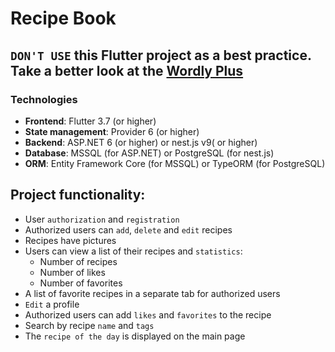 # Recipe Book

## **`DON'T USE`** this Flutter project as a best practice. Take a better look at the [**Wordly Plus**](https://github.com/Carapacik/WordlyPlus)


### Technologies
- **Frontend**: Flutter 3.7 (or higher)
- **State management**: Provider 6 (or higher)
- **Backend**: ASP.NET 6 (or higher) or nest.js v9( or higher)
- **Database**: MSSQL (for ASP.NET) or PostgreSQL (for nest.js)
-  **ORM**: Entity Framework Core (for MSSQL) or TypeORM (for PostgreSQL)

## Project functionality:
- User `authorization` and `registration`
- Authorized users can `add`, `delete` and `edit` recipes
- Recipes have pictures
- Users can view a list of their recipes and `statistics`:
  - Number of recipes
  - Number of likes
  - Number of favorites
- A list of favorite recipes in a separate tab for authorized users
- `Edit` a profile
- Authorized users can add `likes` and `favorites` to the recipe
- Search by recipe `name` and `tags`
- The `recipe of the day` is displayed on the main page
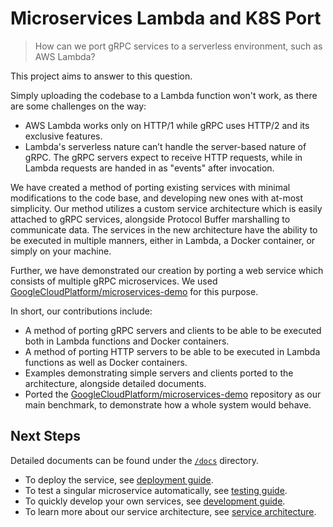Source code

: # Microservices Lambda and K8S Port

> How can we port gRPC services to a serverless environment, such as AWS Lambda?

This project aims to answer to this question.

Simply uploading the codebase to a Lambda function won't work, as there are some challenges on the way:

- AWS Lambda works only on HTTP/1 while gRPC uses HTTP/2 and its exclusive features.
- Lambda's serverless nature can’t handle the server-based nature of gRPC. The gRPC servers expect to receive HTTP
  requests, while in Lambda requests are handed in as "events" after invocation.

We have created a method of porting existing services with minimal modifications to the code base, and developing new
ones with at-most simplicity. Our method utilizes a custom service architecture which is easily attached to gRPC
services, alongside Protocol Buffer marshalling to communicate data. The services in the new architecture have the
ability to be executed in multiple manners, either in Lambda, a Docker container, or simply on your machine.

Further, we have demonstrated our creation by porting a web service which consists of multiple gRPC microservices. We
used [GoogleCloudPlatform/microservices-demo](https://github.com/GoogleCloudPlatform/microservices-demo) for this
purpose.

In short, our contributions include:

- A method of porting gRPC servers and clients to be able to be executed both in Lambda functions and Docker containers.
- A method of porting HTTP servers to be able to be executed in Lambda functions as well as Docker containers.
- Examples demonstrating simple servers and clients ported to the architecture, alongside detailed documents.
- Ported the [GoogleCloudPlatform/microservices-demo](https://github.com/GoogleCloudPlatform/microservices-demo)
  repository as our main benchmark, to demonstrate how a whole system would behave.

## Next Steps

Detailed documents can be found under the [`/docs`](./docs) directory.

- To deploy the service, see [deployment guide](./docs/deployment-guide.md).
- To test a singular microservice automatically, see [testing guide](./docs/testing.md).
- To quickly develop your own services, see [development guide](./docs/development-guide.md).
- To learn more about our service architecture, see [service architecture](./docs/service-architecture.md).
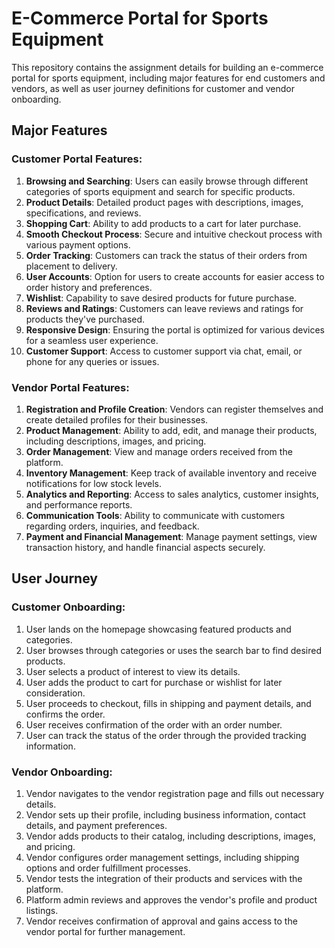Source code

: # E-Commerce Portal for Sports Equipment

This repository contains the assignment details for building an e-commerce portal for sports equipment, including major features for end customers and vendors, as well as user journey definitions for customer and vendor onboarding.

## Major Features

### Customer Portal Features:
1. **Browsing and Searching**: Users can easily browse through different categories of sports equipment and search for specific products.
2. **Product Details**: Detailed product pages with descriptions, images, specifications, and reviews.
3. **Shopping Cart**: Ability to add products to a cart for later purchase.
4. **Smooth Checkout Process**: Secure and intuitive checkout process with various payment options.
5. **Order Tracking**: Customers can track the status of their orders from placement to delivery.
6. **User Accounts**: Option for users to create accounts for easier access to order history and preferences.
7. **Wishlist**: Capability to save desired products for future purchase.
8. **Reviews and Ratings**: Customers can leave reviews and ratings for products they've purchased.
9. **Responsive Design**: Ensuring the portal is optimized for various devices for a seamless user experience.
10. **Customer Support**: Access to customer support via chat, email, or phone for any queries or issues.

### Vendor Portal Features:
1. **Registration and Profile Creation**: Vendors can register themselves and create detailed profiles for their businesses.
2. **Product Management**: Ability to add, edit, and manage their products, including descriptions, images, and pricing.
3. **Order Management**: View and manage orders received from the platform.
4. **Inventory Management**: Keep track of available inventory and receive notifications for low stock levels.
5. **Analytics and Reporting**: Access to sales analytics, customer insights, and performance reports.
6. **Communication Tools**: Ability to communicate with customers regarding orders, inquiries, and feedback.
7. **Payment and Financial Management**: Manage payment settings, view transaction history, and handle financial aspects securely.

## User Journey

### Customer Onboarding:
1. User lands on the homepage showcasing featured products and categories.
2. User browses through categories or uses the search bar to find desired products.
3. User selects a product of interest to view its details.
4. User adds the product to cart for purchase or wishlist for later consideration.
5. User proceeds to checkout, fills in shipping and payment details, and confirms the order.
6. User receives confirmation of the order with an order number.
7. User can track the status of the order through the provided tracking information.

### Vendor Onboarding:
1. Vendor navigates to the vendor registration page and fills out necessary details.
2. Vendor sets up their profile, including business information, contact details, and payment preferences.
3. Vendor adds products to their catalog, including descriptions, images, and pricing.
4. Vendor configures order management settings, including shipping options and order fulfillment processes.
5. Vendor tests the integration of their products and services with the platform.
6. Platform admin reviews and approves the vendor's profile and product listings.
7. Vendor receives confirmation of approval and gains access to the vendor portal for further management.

########

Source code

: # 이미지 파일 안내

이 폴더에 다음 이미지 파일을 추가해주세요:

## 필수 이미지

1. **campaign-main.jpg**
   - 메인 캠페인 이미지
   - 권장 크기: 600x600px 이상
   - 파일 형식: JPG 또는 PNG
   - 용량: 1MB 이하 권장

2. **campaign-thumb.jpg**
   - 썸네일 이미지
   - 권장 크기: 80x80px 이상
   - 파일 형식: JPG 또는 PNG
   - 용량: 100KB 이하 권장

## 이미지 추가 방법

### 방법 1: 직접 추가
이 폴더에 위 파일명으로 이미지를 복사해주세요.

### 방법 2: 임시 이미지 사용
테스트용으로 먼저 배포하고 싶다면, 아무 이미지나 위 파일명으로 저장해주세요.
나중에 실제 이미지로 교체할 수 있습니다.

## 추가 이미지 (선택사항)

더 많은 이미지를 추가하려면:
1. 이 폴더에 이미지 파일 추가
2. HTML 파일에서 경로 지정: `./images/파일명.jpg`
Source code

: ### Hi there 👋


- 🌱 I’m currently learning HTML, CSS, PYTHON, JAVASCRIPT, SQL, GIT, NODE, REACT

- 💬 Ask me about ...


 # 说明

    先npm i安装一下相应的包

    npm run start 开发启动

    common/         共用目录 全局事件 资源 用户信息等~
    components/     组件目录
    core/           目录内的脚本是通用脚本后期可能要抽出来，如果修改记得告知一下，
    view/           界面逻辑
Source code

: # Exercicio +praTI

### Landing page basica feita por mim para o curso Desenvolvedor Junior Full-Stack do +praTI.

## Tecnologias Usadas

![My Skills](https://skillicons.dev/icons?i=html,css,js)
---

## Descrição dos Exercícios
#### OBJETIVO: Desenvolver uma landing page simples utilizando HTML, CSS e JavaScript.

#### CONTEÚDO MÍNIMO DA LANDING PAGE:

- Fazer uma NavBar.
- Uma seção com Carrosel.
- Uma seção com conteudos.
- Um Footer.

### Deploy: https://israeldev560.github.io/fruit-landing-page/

########

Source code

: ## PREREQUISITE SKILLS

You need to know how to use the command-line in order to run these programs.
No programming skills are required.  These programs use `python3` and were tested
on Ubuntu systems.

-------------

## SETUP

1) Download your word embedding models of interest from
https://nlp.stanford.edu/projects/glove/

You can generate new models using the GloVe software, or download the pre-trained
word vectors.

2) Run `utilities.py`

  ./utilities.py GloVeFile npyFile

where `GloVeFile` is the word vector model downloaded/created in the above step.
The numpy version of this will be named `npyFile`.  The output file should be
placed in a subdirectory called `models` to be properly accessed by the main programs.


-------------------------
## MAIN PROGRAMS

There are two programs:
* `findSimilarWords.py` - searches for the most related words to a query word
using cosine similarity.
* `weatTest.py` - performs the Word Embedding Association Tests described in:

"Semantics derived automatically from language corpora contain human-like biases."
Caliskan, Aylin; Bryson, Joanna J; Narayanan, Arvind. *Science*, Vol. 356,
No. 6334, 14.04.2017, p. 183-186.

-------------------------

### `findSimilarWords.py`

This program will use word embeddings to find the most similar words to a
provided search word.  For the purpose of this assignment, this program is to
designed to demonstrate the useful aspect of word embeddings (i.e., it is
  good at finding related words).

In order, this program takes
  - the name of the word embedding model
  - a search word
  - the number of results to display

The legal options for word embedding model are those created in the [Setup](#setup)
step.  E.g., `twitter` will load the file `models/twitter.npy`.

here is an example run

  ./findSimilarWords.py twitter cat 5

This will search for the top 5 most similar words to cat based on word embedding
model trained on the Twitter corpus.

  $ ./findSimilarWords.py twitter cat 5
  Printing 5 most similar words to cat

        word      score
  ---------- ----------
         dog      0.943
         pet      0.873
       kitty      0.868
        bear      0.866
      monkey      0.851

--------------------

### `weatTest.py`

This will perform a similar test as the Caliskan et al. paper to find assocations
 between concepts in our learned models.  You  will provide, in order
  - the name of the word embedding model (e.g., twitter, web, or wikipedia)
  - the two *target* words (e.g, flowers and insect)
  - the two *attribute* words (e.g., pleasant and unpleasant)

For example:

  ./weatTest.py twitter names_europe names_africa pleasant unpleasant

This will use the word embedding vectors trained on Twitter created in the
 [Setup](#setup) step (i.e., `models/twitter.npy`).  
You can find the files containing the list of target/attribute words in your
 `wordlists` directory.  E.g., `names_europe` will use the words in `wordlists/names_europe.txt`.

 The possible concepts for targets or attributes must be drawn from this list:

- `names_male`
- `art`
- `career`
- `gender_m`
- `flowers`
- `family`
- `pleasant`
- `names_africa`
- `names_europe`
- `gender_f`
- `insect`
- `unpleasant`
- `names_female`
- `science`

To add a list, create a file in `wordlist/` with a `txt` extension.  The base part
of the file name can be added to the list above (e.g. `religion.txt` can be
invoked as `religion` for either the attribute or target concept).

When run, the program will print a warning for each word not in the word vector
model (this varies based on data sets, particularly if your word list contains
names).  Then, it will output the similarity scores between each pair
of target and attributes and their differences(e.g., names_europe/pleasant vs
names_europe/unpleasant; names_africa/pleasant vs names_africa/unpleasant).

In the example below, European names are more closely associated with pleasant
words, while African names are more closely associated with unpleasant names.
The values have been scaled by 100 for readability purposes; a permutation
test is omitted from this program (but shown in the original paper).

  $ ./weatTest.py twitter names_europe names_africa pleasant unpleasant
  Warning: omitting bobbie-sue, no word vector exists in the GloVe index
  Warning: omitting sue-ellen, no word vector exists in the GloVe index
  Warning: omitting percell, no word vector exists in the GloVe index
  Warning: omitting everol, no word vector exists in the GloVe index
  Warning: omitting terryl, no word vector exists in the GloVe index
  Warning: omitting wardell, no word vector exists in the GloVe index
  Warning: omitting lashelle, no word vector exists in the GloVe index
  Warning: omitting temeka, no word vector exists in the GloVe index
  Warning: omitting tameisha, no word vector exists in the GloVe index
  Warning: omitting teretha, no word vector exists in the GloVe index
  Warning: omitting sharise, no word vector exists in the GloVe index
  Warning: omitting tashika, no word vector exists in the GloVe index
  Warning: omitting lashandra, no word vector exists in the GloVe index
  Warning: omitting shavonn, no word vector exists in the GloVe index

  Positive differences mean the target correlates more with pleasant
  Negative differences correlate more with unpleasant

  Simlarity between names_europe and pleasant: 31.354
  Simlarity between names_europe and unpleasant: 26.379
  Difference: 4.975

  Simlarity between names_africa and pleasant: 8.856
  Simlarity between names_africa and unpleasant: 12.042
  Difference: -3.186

########

What you need to do:
Say, as a bare number, how many lines above contain the word "receives".

Output of the task:
2